Cypress has developed a power line reference design based on its PSoC programmable devices.

PSoCs include a microcontroller, programmable digital logic, and programmable analogue blocks.

The Cypress solution is to programme an FSK (frequency shift keying) PHY modem, network protocol and application code into the chip and, according to company marketing manager Ashish Garg, the only additional components required are two transistors for line driving and a high-voltage coupling capacitor.

"It cost $2-5 for the PSoC plus $2 for 220Vac interface components, or $0.30 for 12V or 24V interface components," he told EW.

Power networks have notoriously difficult impedance profiles, and can not cost-effectively be modified to give power line communication (PLC) devices an easy ride.

"The low-voltage version even works with one node connected directly across a vehicle battery," said Garg.

With a mains networks, "the solution offers greater than 97% packet success rates without retries and 100% success rates with retries built into the solution's coding," said Cypress.

"We have done tests in an average 3,500ft2 American house and it works in every power socket," added Garg.

The reference design is certified by CENELEC in Europe, and UL and the FCC in the US.

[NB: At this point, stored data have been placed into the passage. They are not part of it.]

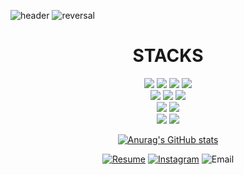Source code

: ![header](https://capsule-render.vercel.app/api?type=transparent&color=auto&height=200&section=header&text=Hi,%20this%20is%20%20왕승재&fontSize=90&theme=dark&animation=twinkling)
![reversal](https://capsule-render.vercel.app/api?type=rect&text=essential2189&fontAlign=30&fontSize=30&desc=Developer&descAlign=67&descAlignY=50&theme=dark)

<div align=center>
  <h1>STACKS</h1>
</div>
<div align=center> 
  <img src="https://img.shields.io/badge/python-3776AB?style=for-the-badge&logo=python&logoColor=white">
  <img src="https://img.shields.io/badge/javaccript-F7DF1E?style=for-the-badge&logo=javascript&logoColor=black">
  <img src="https://img.shields.io/badge/typescript-3178C6?style=for-the-badge&logo=typescript&logoColor=white">
  <img src="https://img.shields.io/badge/react-61DAFB?style=for-the-badge&logo=react&logoColor=black">
  <br>
  <img src="https://img.shields.io/badge/mysql-4479A1?style=for-the-badge&logo=mysql&logoColor=white">
  <img src="https://img.shields.io/badge/node.js-339933?style=for-the-badge&logo=Node.js&logoColor=white">
  <img src="https://img.shields.io/badge/express-000000?style=for-the-badge&logo=express&logoColor=white">
  <br>
  <img src="https://img.shields.io/badge/webpack-8DD6F9?style=for-the-badge&logo=webpack&logoColor=black">
  <img src="https://img.shields.io/badge/eslint-4B32C3?style=for-the-badge&logo=eslint&logoColor=white">
  <br>
  <img src="https://img.shields.io/badge/github-181717?style=for-the-badge&logo=github&logoColor=white">
  <img src="https://img.shields.io/badge/git-F05032?style=for-the-badge&logo=git&logoColor=white">

[![Anurag's GitHub stats](https://github-readme-stats.vercel.app/api?username=essential2189&show_icons=true&theme=dark)](https://github.com/anuraghazra/github-readme-stats)


[![Resume](https://img.shields.io/badge/Resume-000000?style=?style=flat-square&logo=notion&logoColor=white)](https://essential-2189.notion.site/Resume-c2048d7677cd4d00ac31975ecfe453e3)
[![Instagram](https://img.shields.io/badge/essential2189-E4405F?style=f?style=flat-square&logo=instagram&logoColor=white)](https://www.instagram.com/essential.lll8/)
![Email](https://img.shields.io/badge/essential2189@gmail.com-EA4335?style=?style=flat-square&logo=gmail&logoColor=white)

</div>
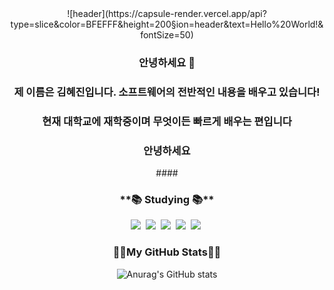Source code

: 
<div align="center">
![header](https://capsule-render.vercel.app/api?type=slice&color=BFEFFF&height=200&section=header&text=Hello%20World!&fontSize=50)
<div align="center">


 <h3 align="center"> 안녕하세요 🙌 </h3>
 <h3 align="center"> 제 이름은 김혜진입니다. 소프트웨어의 전반적인 내용을 배우고 있습니다!</h3>
<h3 align="center"> 현재 대학교에 재학중이며 무엇이든 빠르게 배우는 편입니다 </h3>
<h3 align="center">  </h3>
<h3 align="center"> 안녕하세요 </h3>
 #### <h3 align="center"> **📚 Studying 📚** </h3>
 <img src="https://img.shields.io/badge/Java-007396?style=flat-square&logo=Java&logoColor=white"/></a>&nbsp
 <img src="https://img.shields.io/badge/JAVA-F7DF1E?style=flat&logo=JAVA&logoColor=white"/></a>&nbsp
 <img src="https://img.shields.io/badge/Python-3766AB?style=flat-square&logo=Python&logoColor=white"/></a>&nbsp
 <img src="https://img.shields.io/badge/Mysql-E6B91E?style=flat-square&logo=MySql&logoColor=white"/></a>&nbsp 
 <img src="https://img.shields.io/badge/AWS-232F3E?style=flat-square&logo=AmazonAWS&logoColor=white"/></a>&nbsp 
 
####  <h3 align="center"> **👩‍💻My GitHub Stats👩‍💻** </h3>
<div align="center">

![Anurag's GitHub stats](https://github-readme-stats.vercel.app/api?username=hyezzi-ya&theme=gruvbox&show_icons=true)

</div>



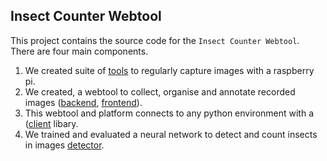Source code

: ## Insect Counter Webtool

This project contains the source code for the `Insect Counter Webtool`. There are four main components.

1. We created suite of [tools](tools/) to regularly capture images with a raspberry pi.
2. We created, a webtool to collect, organise and annotate recorded images ([backend](backend/), [frontend](frontend/)).
3. This webtool and platform connects to any python environment with a ([client](client/) libary.
4. We trained and evaluated a neural network to detect and count insects in images [detector](detector/README.md).
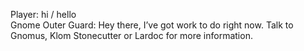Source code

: Player: hi / hello  
Gnome Outer Guard: Hey there, I’ve got work to do right now. Talk to Gnomus, Klom Stonecutter or Lardoc for more information.  
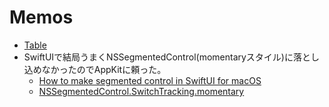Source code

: #  Memos

- [Table](https://developer.apple.com/documentation/swiftui/table)
- SwiftUIで結局うまくNSSegmentedControl(momentaryスタイル)に落とし込めなかったのでAppKitに頼った。
    - [How to make segmented control in SwiftUI for macOS](https://medium.com/fantageek/how-to-make-segmented-control-in-swiftui-for-macos-5f3212a735cb)
    - [NSSegmentedControl\.SwitchTracking\.momentary](https://developer.apple.com/documentation/appkit/nssegmentedcontrol/switchtracking/momentary)
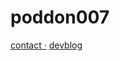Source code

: # poddon007
[contact ·](https://poddon007.github.io/contact)
[devblog](https://t.me/joinchat/47CJIBH3V9I4ZWYy)
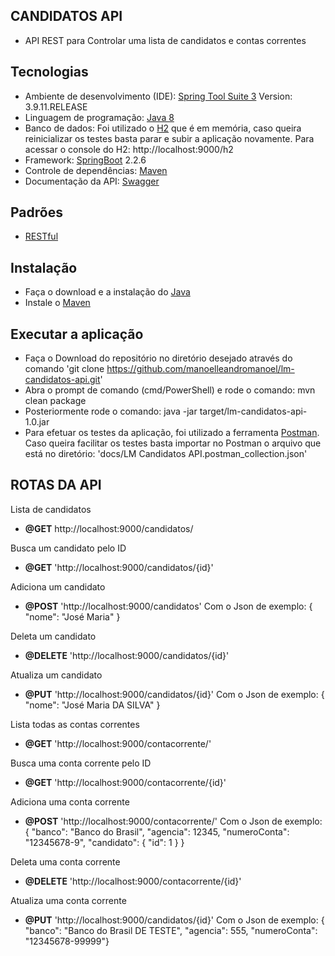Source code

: 
## CANDIDATOS API
- API REST para Controlar uma lista de candidatos e contas correntes

## Tecnologias
- Ambiente de desenvolvimento (IDE): [Spring Tool Suite 3](https://github.com/spring-projects/toolsuite-distribution/wiki/Spring-Tool-Suite-3) Version: 3.9.11.RELEASE
- Linguagem de programação: [Java 8](https://www.java.com/pt_BR/download/faq/java8.xml)
- Banco de dados: Foi utilizado o [H2](https://www.h2database.com/html/main.html) que é em memória, caso queira reinicializar os testes basta parar e subir a aplicação novamente. Para acessar o console do H2: http://localhost:9000/h2
- Framework: [SpringBoot](https://spring.io/projects/spring-boot) 2.2.6
- Controle de dependências: [Maven](https://maven.apache.org/)
- Documentação da API: [Swagger](https://swagger.io/)

## Padrões
- [RESTful](https://blog.caelum.com.br/rest-principios-e-boas-praticas/)

## Instalação
- Faça o download e a instalação do [Java](https://www.java.com/pt_BR/download/)
- Instale o [Maven](http://www.matera.com/blog/post/tutorial-instalacao-apache-maven-configuracao-eclipse)

## Executar a aplicação
- Faça o Download do repositório no diretório desejado através do comando 'git clone https://github.com/manoelleandromanoel/lm-candidatos-api.git'
- Abra o prompt de comando (cmd/PowerShell) e rode o comando: mvn clean package
- Posteriormente rode o comando: java -jar target/lm-candidatos-api-1.0.jar
- Para efetuar os testes da aplicação, foi utilizado a ferramenta [Postman](https://www.postman.com/). Caso queira facilitar os testes basta importar no Postman o arquivo que está no diretório: 'docs/LM Candidatos API.postman_collection.json'

## ROTAS DA API

Lista de candidatos
- **@GET** http://localhost:9000/candidatos/

Busca um candidato pelo ID
- **@GET** 'http://localhost:9000/candidatos/{id}'

Adiciona um candidato
- **@POST** 'http://localhost:9000/candidatos'
Com o Json de exemplo: { "nome": "José Maria" }

Deleta um candidato
- **@DELETE** 'http://localhost:9000/candidatos/{id}'

Atualiza um candidato
- **@PUT** 'http://localhost:9000/candidatos/{id}'
Com o Json de exemplo: { "nome": "José Maria DA SILVA" }

Lista todas as contas correntes
- **@GET** 'http://localhost:9000/contacorrente/'

Busca uma conta corrente pelo ID
- **@GET** 'http://localhost:9000/contacorrente/{id}'

Adiciona uma conta corrente
- **@POST** 'http://localhost:9000/contacorrente/'
Com o Json de exemplo: { "banco": "Banco do Brasil", "agencia": 12345, "numeroConta": "12345678-9", "candidato": { "id": 1 } }

Deleta uma conta corrente
- **@DELETE** 'http://localhost:9000/contacorrente/{id}'

Atualiza uma conta corrente
- **@PUT** 'http://localhost:9000/candidatos/{id}'
Com o Json de exemplo: { "banco": "Banco do Brasil DE TESTE", "agencia": 555, "numeroConta": "12345678-99999"}
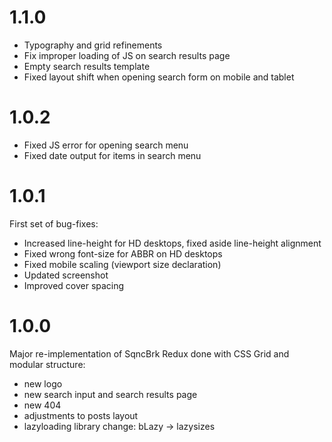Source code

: # 1.1.0

* Typography and grid refinements
* Fix improper loading of JS on search results page
* Empty search results template
* Fixed layout shift when opening search form on mobile and tablet

# 1.0.2
* Fixed JS error for opening search menu
* Fixed date output for items in search menu

# 1.0.1
First set of bug-fixes:
* Increased line-height for HD desktops, fixed aside line-height alignment
* Fixed wrong font-size for ABBR on HD desktops
* Fixed mobile scaling (viewport size declaration)
* Updated screenshot
* Improved cover spacing

# 1.0.0
Major re-implementation of SqncBrk Redux done with CSS Grid and modular structure:
* new logo
* new search input and search results page
* new 404
* adjustments to posts layout
* lazyloading library change: bLazy → lazysizes
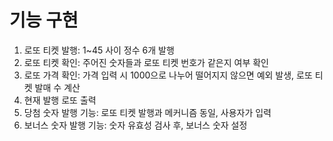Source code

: # 기능 구현

1. 로또 티켓 발행: 1~45 사이 정수 6개 발행
2. 로또 티켓 확인: 주어진 숫자들과 로또 티켓 번호가 같은지 여부 확인
3. 로또 가격 확인: 가격 입력 시 1000으로 나누어 떨어지지 않으면 예외 발생, 로또 티켓 발매 수 계산
4. 현재 발행 로또 출력
5. 당첨 숫자 발행 기능: 로또 티켓 발행과 메커니즘 동일, 사용자가 입력
6. 보너스 숫자 발행 기능: 숫자 유효성 검사 후, 보너스 숫자 설정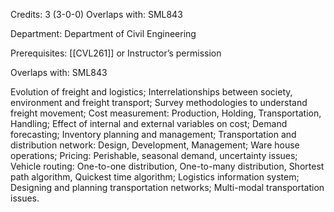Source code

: Credits: 3 (3-0-0) Overlaps with: SML843

Department: Department of Civil Engineering

Prerequisites: [[CVL261]] or Instructor’s permission

Overlaps with: SML843

Evolution of freight and logistics; Interrelationships between society, environment and freight transport; Survey methodologies to understand freight movement; Cost measurement: Production, Holding, Transportation, Handling; Effect of internal and external variables on cost; Demand forecasting; Inventory planning and management; Transportation and distribution network: Design, Development, Management; Ware house operations; Pricing: Perishable, seasonal demand, uncertainty issues; Vehicle routing: One-to-one distribution, One-to-many distribution, Shortest path algorithm, Quickest time algorithm; Logistics information system; Designing and planning transportation networks; Multi-modal transportation issues.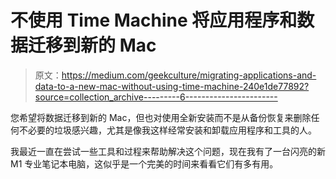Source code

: # 不使用 Time Machine 将应用程序和数据迁移到新的 Mac

> 原文：<https://medium.com/geekculture/migrating-applications-and-data-to-a-new-mac-without-using-time-machine-240e1de77892?source=collection_archive---------6----------------------->

您希望将数据迁移到新的 Mac，但也对使用全新安装而不是从备份恢复来删除任何不必要的垃圾感兴趣，尤其是像我这样经常安装和卸载应用程序和工具的人。

我最近一直在尝试一些工具和过程来帮助解决这个问题，现在我有了一台闪亮的新 M1 专业笔记本电脑，这似乎是一个完美的时间来看看它们有多有用。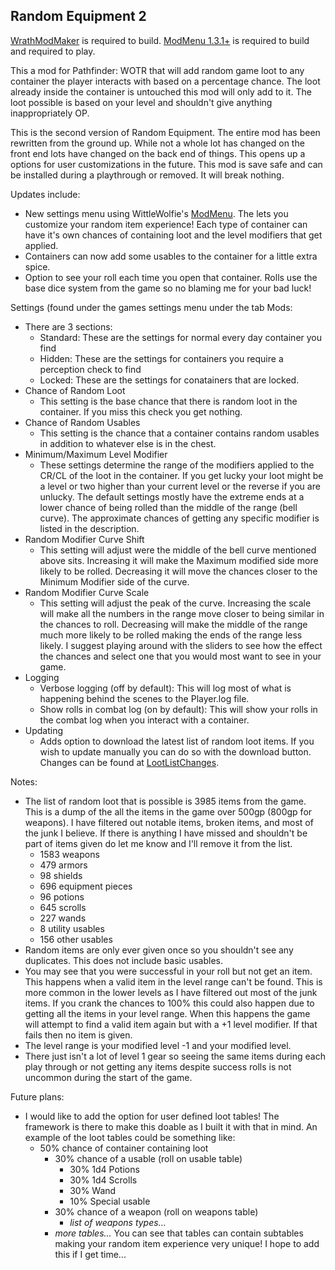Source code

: ## Random Equipment 2

 [WrathModMaker](https://github.com/cabarius/WrathModMaker) is required to build.
 [ModMenu 1.3.1+](https://github.com/WittleWolfie/ModMenu/releases) is required to build and required to play.

 This a mod for Pathfinder: WOTR that will add random game loot to any container the player interacts with based on a percentage chance. The loot already inside the 
 container is untouched this mod will only add to it. The loot possible is based on your level and shouldn't give anything inappropriately OP.

 This is the second version of Random Equipment. The entire mod has been rewritten from the ground up. While not a whole lot has changed on the front end
 lots have changed on the back end of things. This opens up a options for user customizations in the future.  This mod is save safe and can be installed 
 during a playthrough or removed. It will break nothing.
 
 Updates include:
 * New settings menu using WittleWolfie's [ModMenu](https://github.com/WittleWolfie/ModMenu/releases). The lets you customize your random item experience!
	Each type of container can have it's own chances of containing loot and the level modifiers that get applied.
 * Containers can now add some usables to the container for a little extra spice.
 * Option to see your roll each time you open that container. Rolls use the base dice system from the game so no blaming me for your bad luck!

 Settings (found under the games settings menu under the tab Mods:
 * There are 3 sections:
	* Standard: These are the settings for  normal every day container you find
	* Hidden: These are the settings for containers you require a perception check to find
	* Locked: These are the settings for conatainers that are locked.
 * Chance of Random Loot
	* This setting is the base chance that there is random loot in the container. If you miss this check you get nothing.
 * Chance of Random Usables
	* This setting is the chance that a container contains random usables in addition to whatever else is in the chest.
 * Minimum/Maximum Level Modifier
	* These settings determine the range of the modifiers applied to the CR/CL of the loot in the container. If you get lucky your loot might be a level or two
	  higher than your current level or the reverse if you are unlucky. The default settings mostly have the extreme ends at a lower chance of being rolled than
	  the middle of the range (bell curve). The approximate chances of getting any specific modifier is listed in the description. 
 * Random Modifier Curve Shift
	* This setting will adjust were the middle of the bell curve mentioned above sits. Increasing it will make the Maximum modified side more likely to be rolled.
	  Decreasing it will move the chances closer to the Minimum Modifier side of the curve.
 * Random Modifier Curve Scale
	* This setting will adjust the peak of the curve. Increasing the scale will make all the numbers in the range move closer to being similar in the chances to roll.
	  Decreasing will make the middle of the range much more likely to be rolled making the ends of the range less likely. I suggest playing around with the sliders
	  to see how the effect the chances and select one that you would most want to see in your game.
 * Logging
   	* Verbose logging (off by default): This will log most of what is happening behind the scenes to the Player.log file.
   	* Show rolls in combat log (on by default): This will show your rolls in the combat log when you interact with a container.
 * Updating
	* Adds option to download the latest list of random loot items. If you wish to update manually you can do so with the download button. Changes can be found
	  at [LootListChanges](https://github.com/thehambeard/RandomEquipment/blob/main/LootListChanges.md).
   	  
 Notes:
 * The list of random loot that is possible is 3985 items from the game. This is a dump of the all the items in the game over 500gp (800gp for weapons). I have filtered out notable items, broken items, and most of the junk I believe.
   If there is anything I have missed and shouldn't be part of items given do let me know and I'll remove it from the list.
	* 1583 weapons
	* 479 armors
	* 98 shields
	* 696 equipment pieces
	* 96 potions
	* 645 scrolls
	* 227 wands
	* 8 utility usables
	* 156 other usables
 * Random items are only ever given once so you shouldn't see any duplicates. This does not include basic usables.
 * You may see that you were successful in your roll but not get an item. This happens when a valid item in the level range can't be found. This is more common in the lower levels as I have filtered out
   most of the junk items. If you crank the chances to 100% this could also happen due to getting all the items in your level range. When this happens the game will attempt to find a valid item again but
   with a +1 level modifier. If that fails then no item is given. 
 * The level range is your modified level -1 and your modified level.
 * There just isn't a lot of level 1 gear so seeing the same items during each play through or not getting any items despite success rolls is not uncommon during the start of the game. 
	 
 Future plans:
 * I would like to add the option for user defined loot tables! The framework is there to make this doable as I built it with that in mind. An example of the loot tables could be something like:
	* 50% chance of container containing loot
	  * 30% chance of a usable (roll on usable table)
		* 30% 1d4 Potions
		* 30% 1d4 Scrolls
		* 30% Wand
		* 10% Special usable
	  * 30% chance of a weapon (roll on weapons table)
		* *list of weapons types...*
	  * *more tables...*
    You can see that tables can contain subtables making your random item experience very unique! I hope to add this if I get time...
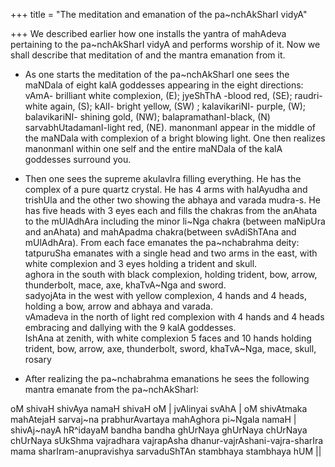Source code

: +++
title = "The meditation and emanation of the pa~nchAkSharI vidyA"

+++
We described earlier how one installs the yantra of mahAdeva pertaining
to the pa\~nchAkSharI vidyA and performs worship of it. Now we shall
describe that meditation of and the mantra emanation from it.  

- As one starts the meditation of the pa\~nchAkSharI one sees the
maNDala of eight kalA goddesses appearing in the eight directions:  
vAmA- brilliant white complexion, (E); jyeShThA -blood red, (SE);
raudri- white again, (S); kAlI- bright yellow, (SW) ; kalavikariNI-
purple, (W); balavikariNI- shining gold, (NW); balapramathanI-black, (N)
sarvabhUtadamanI-light red, (NE). manonmanI appear in the middle of the
maNDala with complexion of a bright blowing light. One then realizes
manonmanI within one self and the entire maNDala of the kalA goddesses
surround you.

- Then one sees the supreme akulavIra filling everything. He has the
complex of a pure quartz crystal. He has 4 arms with halAyudha and
trishUla and the other two showing the abhaya and varada mudra-s. He has
five heads with 3 eyes each and fills the chakras from the anAhata to
the mUlAdhAra including the minor li\~Nga chakra (between maNipUra and
anAhata) and mahApadma chakra(between svAdiShTAna and mUlAdhAra). From
each face emanates the pa\~nchabrahma deity:  
tatpuruSha emanates with a single head and two arms in the east, with
white complexion and 3 eyes holding a trident and skull.  
aghora in the south with black complexion, holding trident, bow, arrow,
thunderbolt, mace, axe, khaTvA\~Nga and sword.  
sadyojAta in the west with yellow complexion, 4 hands and 4 heads,
holding a bow, arrow and abhaya and varada.  
vAmadeva in the north of light red complexion with 4 hands and 4 heads
embracing and dallying with the 9 kalA goddesses.  
IshAna at zenith, with white complexion 5 faces and 10 hands holding
trident, bow, arrow, axe, thunderbolt, sword, khaTvA\~Nga, mace, skull,
rosary

- After realizing the pa\~nchabrahma emanations he sees the following
mantra emanate from the pa\~nchAkSharI:  

oM shivaH shivAya namaH shivaH oM | jvAlinyai svAhA |  oM shivAtmaka
mahAtejaH sarvaj\~na prabhurAvartaya mahAghora pi\~Ngala namaH |
shivAj\~nayA hR^idayaM bandha bandha ghUrNaya ghUrNaya chUrNaya chUrNaya
sUkShma vajradhara vajrapAsha dhanur-vajrAshani-vajra-sharIra mama
sharIram-anupravishya sarvaduShTAn stambhaya stambhaya hUM ||

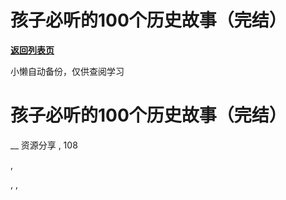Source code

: # 孩子必听的100个历史故事（完结）

[**返回列表页**](/gzh/懒人手册)

小懒自动备份，仅供查阅学习

# 孩子必听的100个历史故事（完结）

__ 资源分享 , 108

,

, ,

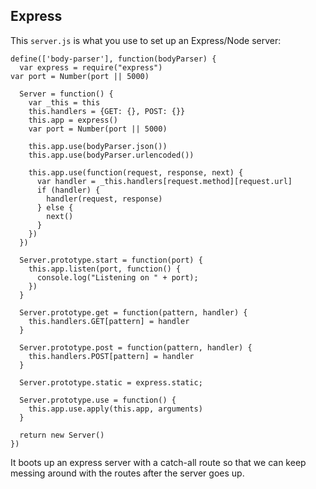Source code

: Express
-------

This `server.js` is what you use to set up an Express/Node server:

    define(['body-parser'], function(bodyParser) {
      var express = require("express")
    var port = Number(port || 5000)

      Server = function() {
        var _this = this
        this.handlers = {GET: {}, POST: {}}
        this.app = express()
        var port = Number(port || 5000)

        this.app.use(bodyParser.json())
        this.app.use(bodyParser.urlencoded())

        this.app.use(function(request, response, next) {
          var handler = _this.handlers[request.method][request.url]
          if (handler) { 
            handler(request, response) 
          } else {            
            next()
          }
        })
      })

      Server.prototype.start = function(port) { 
        this.app.listen(port, function() {
          console.log("Listening on " + port);
        })
      }

      Server.prototype.get = function(pattern, handler) {
        this.handlers.GET[pattern] = handler
      }

      Server.prototype.post = function(pattern, handler) {
        this.handlers.POST[pattern] = handler
      }

      Server.prototype.static = express.static;

      Server.prototype.use = function() {
        this.app.use.apply(this.app, arguments)
      }

      return new Server()
    })

It boots up an express server with a catch-all route so that
we can keep messing around with the routes after the server
goes up.


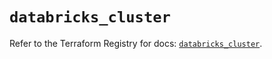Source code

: # `databricks_cluster`

Refer to the Terraform Registry for docs: [`databricks_cluster`](https://registry.terraform.io/providers/databricks/databricks/1.73.0/docs/resources/cluster).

Cypress uses proprietary 2.4kbit/s FSK modulation between 130-134kHz, which is within the PLC communication band specified by European standards body CENELEC.

Other modulation schemes have been mooted for standardisation, including: SFSK (synchronous FSK) and OFDM (orthogonal frequency division multiplexing) system like PRIME.

"We can do FSK in a PSoC 1, SFSK in a PSoC 3, and PRIME in a PSoC 5," he claimed.

Transmitter power consumption is 630mW, and the receiver needs 500mW which Garg claims can drop to 25mW in sleep while retaining the ability to wake from a 135kHz signal.

Applications are foreseen with smart home control, including for colour-changing LED lighting, and for industrial applications like communication amongst solar panels in one-inverter-per-panel ('microinverter') environments.

Several high and low voltage development kits are available.


The CY3274 programmable high voltage power line communication development kit.